> [WORK ITEM] All of the entries should be returned without a single change.

> [DATASET EXCERPTS]
-- Opening Marker --

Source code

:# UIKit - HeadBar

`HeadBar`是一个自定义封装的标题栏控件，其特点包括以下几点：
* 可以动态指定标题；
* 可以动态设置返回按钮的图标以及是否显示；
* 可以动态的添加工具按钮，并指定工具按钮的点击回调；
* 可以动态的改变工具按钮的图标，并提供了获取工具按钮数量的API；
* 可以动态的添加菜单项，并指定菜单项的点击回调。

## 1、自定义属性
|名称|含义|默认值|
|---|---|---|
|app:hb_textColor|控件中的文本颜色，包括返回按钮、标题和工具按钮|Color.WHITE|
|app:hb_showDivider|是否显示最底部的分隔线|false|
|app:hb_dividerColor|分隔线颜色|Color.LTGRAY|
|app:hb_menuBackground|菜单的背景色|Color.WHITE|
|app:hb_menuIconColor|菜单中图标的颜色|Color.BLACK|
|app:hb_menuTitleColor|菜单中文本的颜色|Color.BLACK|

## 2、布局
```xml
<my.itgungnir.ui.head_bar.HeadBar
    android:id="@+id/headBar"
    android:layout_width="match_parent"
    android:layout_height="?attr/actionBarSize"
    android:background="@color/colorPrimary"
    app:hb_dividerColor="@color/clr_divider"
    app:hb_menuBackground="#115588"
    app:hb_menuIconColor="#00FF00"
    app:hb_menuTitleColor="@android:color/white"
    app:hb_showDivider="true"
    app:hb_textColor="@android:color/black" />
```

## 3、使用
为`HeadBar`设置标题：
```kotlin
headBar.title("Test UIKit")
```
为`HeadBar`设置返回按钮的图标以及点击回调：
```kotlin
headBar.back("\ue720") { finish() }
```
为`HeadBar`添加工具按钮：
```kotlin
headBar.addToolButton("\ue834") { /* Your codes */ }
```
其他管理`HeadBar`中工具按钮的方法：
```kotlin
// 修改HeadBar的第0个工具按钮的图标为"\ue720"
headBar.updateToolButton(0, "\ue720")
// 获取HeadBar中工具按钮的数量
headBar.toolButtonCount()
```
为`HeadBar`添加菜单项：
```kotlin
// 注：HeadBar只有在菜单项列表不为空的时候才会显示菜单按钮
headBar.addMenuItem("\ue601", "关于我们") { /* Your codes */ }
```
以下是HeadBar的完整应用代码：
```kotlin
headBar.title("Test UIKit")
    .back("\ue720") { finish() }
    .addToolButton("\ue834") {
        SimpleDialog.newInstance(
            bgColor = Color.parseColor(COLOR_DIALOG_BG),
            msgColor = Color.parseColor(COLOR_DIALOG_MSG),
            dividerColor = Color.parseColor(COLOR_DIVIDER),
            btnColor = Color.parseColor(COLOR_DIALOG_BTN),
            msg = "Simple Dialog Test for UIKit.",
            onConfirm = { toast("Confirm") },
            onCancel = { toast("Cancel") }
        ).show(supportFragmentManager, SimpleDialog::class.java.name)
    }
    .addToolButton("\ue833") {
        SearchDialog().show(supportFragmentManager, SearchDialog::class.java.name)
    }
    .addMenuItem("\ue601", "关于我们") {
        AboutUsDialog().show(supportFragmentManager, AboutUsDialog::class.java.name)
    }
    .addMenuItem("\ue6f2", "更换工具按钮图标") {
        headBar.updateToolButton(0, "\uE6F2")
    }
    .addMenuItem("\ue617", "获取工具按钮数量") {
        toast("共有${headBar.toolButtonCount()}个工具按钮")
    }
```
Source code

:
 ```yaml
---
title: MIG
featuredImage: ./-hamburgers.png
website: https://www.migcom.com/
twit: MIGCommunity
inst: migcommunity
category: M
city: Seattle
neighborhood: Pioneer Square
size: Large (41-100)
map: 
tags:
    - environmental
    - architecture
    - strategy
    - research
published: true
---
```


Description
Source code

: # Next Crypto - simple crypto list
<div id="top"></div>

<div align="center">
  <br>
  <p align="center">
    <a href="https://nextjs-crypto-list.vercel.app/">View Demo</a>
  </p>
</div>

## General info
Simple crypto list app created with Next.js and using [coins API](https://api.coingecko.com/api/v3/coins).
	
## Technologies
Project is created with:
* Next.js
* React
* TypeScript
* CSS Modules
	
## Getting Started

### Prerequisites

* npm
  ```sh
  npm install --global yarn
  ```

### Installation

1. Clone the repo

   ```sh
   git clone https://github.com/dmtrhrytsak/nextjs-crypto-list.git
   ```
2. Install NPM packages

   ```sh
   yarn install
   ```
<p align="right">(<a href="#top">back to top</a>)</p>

-- Closing Marker --

> [RESPONSE AREA]
Source code

:# UIKit - HeadBar

`HeadBar`是一个自定义封装的标题栏控件，其特点包括以下几点：
* 可以动态指定标题；
* 可以动态设置返回按钮的图标以及是否显示；
* 可以动态的添加工具按钮，并指定工具按钮的点击回调；
* 可以动态的改变工具按钮的图标，并提供了获取工具按钮数量的API；
* 可以动态的添加菜单项，并指定菜单项的点击回调。

## 1、自定义属性
|名称|含义|默认值|
|---|---|---|
|app:hb_textColor|控件中的文本颜色，包括返回按钮、标题和工具按钮|Color.WHITE|
|app:hb_showDivider|是否显示最底部的分隔线|false|
|app:hb_dividerColor|分隔线颜色|Color.LTGRAY|
|app:hb_menuBackground|菜单的背景色|Color.WHITE|
|app:hb_menuIconColor|菜单中图标的颜色|Color.BLACK|
|app:hb_menuTitleColor|菜单中文本的颜色|Color.BLACK|

## 2、布局
```xml
<my.itgungnir.ui.head_bar.HeadBar
    android:id="@+id/headBar"
    android:layout_width="match_parent"
    android:layout_height="?attr/actionBarSize"
    android:background="@color/colorPrimary"
    app:hb_dividerColor="@color/clr_divider"
    app:hb_menuBackground="#115588"
    app:hb_menuIconColor="#00FF00"
    app:hb_menuTitleColor="@android:color/white"
    app:hb_showDivider="true"
    app:hb_textColor="@android:color/black" />
```

## 3、使用
为`HeadBar`设置标题：
```kotlin
headBar.title("Test UIKit")
```
为`HeadBar`设置返回按钮的图标以及点击回调：
```kotlin
headBar.back("\ue720") { finish() }
```
为`HeadBar`添加工具按钮：
```kotlin
headBar.addToolButton("\ue834") { /* Your codes */ }
```
其他管理`HeadBar`中工具按钮的方法：
```kotlin
// 修改HeadBar的第0个工具按钮的图标为"\ue720"
headBar.updateToolButton(0, "\ue720")
// 获取HeadBar中工具按钮的数量
headBar.toolButtonCount()
```
为`HeadBar`添加菜单项：
```kotlin
// 注：HeadBar只有在菜单项列表不为空的时候才会显示菜单按钮
headBar.addMenuItem("\ue601", "关于我们") { /* Your codes */ }
```
以下是HeadBar的完整应用代码：
```kotlin
headBar.title("Test UIKit")
    .back("\ue720") { finish() }
    .addToolButton("\ue834") {
        SimpleDialog.newInstance(
            bgColor = Color.parseColor(COLOR_DIALOG_BG),
            msgColor = Color.parseColor(COLOR_DIALOG_MSG),
            dividerColor = Color.parseColor(COLOR_DIVIDER),
            btnColor = Color.parseColor(COLOR_DIALOG_BTN),
            msg = "Simple Dialog Test for UIKit.",
            onConfirm = { toast("Confirm") },
            onCancel = { toast("Cancel") }
        ).show(supportFragmentManager, SimpleDialog::class.java.name)
    }
    .addToolButton("\ue833") {
        SearchDialog().show(supportFragmentManager, SearchDialog::class.java.name)
    }
    .addMenuItem("\ue601", "关于我们") {
        AboutUsDialog().show(supportFragmentManager, AboutUsDialog::class.java.name)
    }
    .addMenuItem("\ue6f2", "更换工具按钮图标") {
        headBar.updateToolButton(0, "\uE6F2")
    }
    .addMenuItem("\ue617", "获取工具按钮数量") {
        toast("共有${headBar.toolButtonCount()}个工具按钮")
    }
```
Source code

:
 ```yaml
---
title: MIG
featuredImage: ./-hamburgers.png
website: https://www.migcom.com/
twit: MIGCommunity
inst: migcommunity
category: M
city: Seattle
neighborhood: Pioneer Square
size: Large (41-100)
map: 
tags:
    - environmental
    - architecture
    - strategy
    - research
published: true
---
```


Description
Source code

: # Next Crypto - simple crypto list
<div id="top"></div>

<div align="center">
  <br>
  <p align="center">
    <a href="https://nextjs-crypto-list.vercel.app/">View Demo</a>
  </p>
</div>

## General info
Simple crypto list app created with Next.js and using [coins API](https://api.coingecko.com/api/v3/coins).
	
## Technologies
Project is created with:
* Next.js
* React
* TypeScript
* CSS Modules
	
## Getting Started

### Prerequisites

* npm
  ```sh
  npm install --global yarn
  ```

### Installation

1. Clone the repo

   ```sh
   git clone https://github.com/dmtrhrytsak/nextjs-crypto-list.git
   ```
2. Install NPM packages

   ```sh
   yarn install
   ```
<p align="right">(<a href="#top">back to top</a>)</p>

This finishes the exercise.